If we accept using zkSNARKs, then we could run both the ECDH and the subsequent Pederson commitment on JubJub, and then verify them with zkSNARKs on BLS12-381. I think ZCash have pushed verification of scalar multiplications on JubJub down to like 6 constraints, but the ECDH presumably takes more, so this sounds speedy but not actually “fast”, and verification costs some pairings.

Instead, we could go faster by fixing the height and building some tower of curves, so that each layer boils down to some simple two-signer VRF like constriction. It’d require doing elliptic curve arithmetic on many different curves, likely using Weierstrass arithmetic from the AMCL library, so ugly but still far faster than zkSNARKs, especially for verification.

We can likely make this go fast-ish without any exotic curve constructions using an additive blinding: We have commitments A_i = a_i G and the $i$th party reveals f(a_1 a_2 G) where f regards a curve point as an integer. Our 1st participant creates:

some B = b A_2 and B' = f(B) G,
NIZK that b A_2 is the ECDH of B and A_2
NIZK that (a_1 + b) A_2 is the ECDH of A_1 + B and A_2
NIZK that f((b + a_1) A_2) G's scalar is the curve addition of the scalars of f(a_1 A_2) G and f(b A_2) G.

Now our final NIZK is quite nasty because the arithmetic in the scalar must happen in the base field, but curve addition is easy enough that doing it sounds plausible.

In fact, we should likely replace f with some encoding of the curve point as multiple scalars, maybe like 14 or more since our addition formula has degree six, or maybe some CRT trick improves that. I think doing this encoding badly technically exposes bits from a_1 A_2, so maybe another layer of blinding is required.

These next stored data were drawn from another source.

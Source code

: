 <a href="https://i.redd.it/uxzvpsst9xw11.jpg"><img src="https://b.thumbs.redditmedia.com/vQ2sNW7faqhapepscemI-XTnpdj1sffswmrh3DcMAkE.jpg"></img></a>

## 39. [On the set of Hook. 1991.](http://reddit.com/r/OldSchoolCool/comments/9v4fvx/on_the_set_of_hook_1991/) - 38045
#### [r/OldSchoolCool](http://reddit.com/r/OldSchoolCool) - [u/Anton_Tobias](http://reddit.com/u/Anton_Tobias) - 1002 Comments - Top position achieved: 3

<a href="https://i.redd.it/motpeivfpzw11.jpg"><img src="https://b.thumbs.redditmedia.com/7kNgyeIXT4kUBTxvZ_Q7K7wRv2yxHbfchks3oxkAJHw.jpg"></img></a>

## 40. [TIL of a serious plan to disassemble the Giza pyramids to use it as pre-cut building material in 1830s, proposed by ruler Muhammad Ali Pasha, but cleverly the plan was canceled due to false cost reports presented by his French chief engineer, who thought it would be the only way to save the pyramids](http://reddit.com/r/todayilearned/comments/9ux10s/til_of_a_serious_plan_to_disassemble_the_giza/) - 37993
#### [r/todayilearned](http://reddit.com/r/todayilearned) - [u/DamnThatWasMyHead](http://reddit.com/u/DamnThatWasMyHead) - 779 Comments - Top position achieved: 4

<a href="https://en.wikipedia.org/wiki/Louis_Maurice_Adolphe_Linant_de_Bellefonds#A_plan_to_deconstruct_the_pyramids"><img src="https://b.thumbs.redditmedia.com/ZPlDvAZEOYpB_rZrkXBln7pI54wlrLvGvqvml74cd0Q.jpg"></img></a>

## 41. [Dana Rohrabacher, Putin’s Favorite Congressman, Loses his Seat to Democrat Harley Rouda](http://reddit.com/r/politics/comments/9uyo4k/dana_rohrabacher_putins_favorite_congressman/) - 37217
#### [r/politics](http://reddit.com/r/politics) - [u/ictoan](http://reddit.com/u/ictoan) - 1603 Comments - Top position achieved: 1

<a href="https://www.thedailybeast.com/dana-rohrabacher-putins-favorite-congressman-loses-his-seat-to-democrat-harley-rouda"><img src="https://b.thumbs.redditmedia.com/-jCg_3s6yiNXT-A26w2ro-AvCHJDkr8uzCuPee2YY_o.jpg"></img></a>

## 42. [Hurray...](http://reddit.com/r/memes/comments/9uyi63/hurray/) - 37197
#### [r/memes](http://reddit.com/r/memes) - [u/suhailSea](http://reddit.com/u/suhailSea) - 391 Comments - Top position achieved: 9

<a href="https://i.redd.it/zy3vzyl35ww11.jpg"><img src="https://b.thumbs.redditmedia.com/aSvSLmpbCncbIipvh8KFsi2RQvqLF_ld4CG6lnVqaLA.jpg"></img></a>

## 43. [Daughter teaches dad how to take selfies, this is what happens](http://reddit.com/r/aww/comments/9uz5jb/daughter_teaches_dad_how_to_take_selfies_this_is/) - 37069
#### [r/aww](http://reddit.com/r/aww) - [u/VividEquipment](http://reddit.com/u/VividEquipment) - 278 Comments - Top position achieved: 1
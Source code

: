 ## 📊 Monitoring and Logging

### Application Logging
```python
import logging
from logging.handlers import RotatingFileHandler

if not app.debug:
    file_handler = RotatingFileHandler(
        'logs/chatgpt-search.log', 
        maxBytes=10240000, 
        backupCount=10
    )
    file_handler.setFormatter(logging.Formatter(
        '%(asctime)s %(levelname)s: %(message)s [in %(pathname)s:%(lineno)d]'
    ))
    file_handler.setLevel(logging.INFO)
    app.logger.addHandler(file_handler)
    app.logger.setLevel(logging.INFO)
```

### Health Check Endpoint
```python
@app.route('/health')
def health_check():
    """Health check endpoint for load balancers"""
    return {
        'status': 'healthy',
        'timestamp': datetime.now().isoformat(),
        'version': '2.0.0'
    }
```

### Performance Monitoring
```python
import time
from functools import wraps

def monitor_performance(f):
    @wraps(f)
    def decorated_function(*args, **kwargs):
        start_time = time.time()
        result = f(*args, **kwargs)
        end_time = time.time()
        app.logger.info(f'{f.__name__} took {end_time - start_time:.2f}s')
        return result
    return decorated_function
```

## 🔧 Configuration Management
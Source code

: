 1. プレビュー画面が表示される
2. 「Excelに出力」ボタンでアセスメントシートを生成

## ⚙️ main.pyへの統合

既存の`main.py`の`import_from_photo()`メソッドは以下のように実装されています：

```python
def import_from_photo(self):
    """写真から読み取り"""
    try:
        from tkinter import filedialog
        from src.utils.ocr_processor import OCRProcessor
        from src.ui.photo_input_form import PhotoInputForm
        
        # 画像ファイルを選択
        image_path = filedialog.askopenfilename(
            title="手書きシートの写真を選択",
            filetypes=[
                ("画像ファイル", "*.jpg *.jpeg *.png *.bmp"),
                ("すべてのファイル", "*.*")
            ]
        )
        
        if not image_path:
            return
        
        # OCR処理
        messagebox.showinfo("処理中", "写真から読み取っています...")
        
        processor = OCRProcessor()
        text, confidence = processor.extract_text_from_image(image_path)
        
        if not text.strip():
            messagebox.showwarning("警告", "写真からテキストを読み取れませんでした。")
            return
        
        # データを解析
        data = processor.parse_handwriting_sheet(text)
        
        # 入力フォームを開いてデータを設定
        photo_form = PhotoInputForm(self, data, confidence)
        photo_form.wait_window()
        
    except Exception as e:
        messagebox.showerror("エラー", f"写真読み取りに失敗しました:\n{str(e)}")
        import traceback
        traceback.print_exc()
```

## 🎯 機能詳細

rcconyngham · November 18, 2018, 7:20pm

Just trying to understand your post here. I think your f is what I called “int”, trying to be very suggestive. We agree that what we’re trying to do is

Given two commitments a_1 G and a_2 G, give a proof that \text{int}(a_1a_2 G) G was computed correctly, without revealing a_1 or a_2 or a_1a_2 G or, for that matter, \text{int}(a_1a_2G).

Is it right that you are basically trying to prove that statement by constructing a series of other DH secrets (b A_2, (a_1 + b) A_2) which can be published, and proving correctness along the way?

I think you meant B = b G?

Wouldn’t publishing (a_1 + b) A_2 mean that anyone could compute a_1 A_2 by subtracting (a_1 + b) A_2 - B, which kind of defeats the purpose? Or is the intention to do this step without publishing (a_1 + b) A_2 (just an intermediate step inside an NIZK)?

burdges · November 18, 2018, 9:14pm

Yes oops. If you meant b A_2 instead of B then yes it’s broken as written. I’d wanted to avoid verifying any scalar multiplications, or encoding f evaluation, inside the NIZK, but botched it. We should probably avoid scalar multiplications inside NIZKs if possible, but actually encoding f evaluation sounds tolerable, so we might repair my answer that way:

We cannot hide f(a_1 A_2) G of course. We might however hide b A_2 by combining the first and third NIZK and encoding f inside this NIZK, so probably several range proofs. Avoids scalar multiplication still…

Also, I think the DLEQ proofs in PrivacyPass suffice for the middle NIZK that proves an ECDH, but this combinations of the first and third gets way messier. I think the hash function evaluation could stays outside the NIZK here, so maybe this makes the curve tower the fastest and most compact solution.

kladkogex · November 19, 2018, 10:31pm

My interpretation is that an unbiasable RNG (common coin) is probably very much related to consensus in synchronous, because “revealing” very much means a synchronous broadcast.

From this perspective, it could be that unbiasable RNG for > 50% of bad guys is provably impossible, in a similar way to a synchronous consensus for more than 50% of bad guys.